=== Section Start ===
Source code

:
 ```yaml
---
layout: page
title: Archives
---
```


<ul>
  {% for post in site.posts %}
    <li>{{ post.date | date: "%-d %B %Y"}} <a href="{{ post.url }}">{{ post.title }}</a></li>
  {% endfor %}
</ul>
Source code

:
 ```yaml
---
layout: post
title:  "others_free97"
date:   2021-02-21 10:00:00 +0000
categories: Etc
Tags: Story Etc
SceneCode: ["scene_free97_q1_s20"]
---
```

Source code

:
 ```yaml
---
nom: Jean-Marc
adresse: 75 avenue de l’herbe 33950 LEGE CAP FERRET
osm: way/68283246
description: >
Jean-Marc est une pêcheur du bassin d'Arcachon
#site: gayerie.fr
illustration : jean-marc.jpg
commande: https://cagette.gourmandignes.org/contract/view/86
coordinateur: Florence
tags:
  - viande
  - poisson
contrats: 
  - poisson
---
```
=== Section End ===
=== Section Start ===
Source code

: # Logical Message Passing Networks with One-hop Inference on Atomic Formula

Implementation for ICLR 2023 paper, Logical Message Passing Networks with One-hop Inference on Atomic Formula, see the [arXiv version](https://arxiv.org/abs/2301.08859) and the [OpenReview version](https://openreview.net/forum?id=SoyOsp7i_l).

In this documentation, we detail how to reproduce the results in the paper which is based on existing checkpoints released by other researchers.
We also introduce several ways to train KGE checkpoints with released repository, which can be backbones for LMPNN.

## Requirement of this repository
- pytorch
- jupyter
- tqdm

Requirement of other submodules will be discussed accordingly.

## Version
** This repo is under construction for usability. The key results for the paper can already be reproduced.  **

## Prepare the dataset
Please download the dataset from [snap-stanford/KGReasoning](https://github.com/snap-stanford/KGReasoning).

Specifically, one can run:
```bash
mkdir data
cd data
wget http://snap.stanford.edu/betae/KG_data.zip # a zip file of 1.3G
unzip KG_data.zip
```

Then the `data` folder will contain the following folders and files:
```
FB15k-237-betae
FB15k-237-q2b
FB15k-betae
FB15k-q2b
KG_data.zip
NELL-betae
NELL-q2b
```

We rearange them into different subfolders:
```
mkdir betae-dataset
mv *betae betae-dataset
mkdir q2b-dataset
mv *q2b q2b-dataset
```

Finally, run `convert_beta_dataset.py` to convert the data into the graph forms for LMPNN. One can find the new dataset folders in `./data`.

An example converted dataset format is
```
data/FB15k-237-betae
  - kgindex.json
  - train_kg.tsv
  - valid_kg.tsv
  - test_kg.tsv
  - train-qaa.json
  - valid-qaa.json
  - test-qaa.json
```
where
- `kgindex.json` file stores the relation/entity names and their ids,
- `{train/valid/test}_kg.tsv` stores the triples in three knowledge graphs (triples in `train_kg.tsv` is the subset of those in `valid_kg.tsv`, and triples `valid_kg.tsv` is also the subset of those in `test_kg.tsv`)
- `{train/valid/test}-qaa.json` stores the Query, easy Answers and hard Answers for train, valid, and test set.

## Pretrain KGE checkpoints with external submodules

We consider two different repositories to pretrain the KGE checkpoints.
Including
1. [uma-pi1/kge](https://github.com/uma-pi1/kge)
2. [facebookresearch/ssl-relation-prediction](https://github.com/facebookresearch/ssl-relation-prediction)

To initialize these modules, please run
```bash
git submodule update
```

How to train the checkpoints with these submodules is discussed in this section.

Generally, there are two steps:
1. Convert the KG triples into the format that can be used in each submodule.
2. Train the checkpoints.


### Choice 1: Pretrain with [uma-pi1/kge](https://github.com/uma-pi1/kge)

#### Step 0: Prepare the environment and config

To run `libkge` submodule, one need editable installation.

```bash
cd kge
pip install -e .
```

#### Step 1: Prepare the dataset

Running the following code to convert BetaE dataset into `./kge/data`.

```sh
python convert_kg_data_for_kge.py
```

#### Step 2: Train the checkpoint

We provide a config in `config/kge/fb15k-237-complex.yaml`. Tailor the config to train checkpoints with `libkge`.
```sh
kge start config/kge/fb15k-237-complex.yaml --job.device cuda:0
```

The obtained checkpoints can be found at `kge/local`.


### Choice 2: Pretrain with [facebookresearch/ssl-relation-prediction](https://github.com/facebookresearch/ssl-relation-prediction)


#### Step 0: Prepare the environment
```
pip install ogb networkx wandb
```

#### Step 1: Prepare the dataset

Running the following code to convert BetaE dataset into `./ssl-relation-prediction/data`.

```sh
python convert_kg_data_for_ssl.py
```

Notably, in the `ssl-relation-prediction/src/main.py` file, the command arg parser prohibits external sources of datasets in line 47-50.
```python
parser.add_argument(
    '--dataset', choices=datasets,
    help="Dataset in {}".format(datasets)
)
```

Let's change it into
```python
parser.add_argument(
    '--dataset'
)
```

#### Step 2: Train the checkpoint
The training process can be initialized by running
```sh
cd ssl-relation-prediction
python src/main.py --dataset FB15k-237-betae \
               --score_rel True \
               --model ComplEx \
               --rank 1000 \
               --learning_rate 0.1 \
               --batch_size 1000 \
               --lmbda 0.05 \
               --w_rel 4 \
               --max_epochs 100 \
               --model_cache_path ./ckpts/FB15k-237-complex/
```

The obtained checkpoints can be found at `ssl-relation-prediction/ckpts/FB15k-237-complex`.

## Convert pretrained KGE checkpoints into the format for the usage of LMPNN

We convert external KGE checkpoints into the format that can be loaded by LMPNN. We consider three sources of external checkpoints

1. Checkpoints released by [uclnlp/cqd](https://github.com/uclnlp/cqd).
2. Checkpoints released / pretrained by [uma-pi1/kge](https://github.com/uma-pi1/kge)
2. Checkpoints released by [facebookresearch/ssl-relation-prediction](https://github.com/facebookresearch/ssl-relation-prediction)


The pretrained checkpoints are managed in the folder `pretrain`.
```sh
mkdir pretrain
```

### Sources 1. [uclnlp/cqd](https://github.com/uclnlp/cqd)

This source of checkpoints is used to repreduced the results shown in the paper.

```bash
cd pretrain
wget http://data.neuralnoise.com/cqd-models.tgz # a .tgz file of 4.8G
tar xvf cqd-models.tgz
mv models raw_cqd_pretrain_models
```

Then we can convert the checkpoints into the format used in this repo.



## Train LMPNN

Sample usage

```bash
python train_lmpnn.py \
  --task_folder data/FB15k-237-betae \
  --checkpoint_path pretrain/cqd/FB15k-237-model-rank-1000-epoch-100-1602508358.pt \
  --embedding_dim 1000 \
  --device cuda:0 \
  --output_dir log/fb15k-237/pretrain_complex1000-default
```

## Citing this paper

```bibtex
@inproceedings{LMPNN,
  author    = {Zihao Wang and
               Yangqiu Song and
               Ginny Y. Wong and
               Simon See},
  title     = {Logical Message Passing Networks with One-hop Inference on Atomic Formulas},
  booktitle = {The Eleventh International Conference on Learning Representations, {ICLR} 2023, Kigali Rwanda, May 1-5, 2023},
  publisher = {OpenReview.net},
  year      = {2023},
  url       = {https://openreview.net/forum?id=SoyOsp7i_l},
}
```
=== Section End ===
### What is required
The response should hold exactly the lines starting at the line with "file stores the" and ending at the line with "and test set.", and no other line of the material above.

### Solution for this task
- `kgindex.json` file stores the relation/entity names and their ids,
- `{train/valid/test}_kg.tsv` stores the triples in three knowledge graphs (triples in `train_kg.tsv` is the subset of those in `valid_kg.tsv`, and triples `valid_kg.tsv` is also the subset of those in `test_kg.tsv`)
- `{train/valid/test}-qaa.json` stores the Query, easy Answers and hard Answers for train, valid, and test set.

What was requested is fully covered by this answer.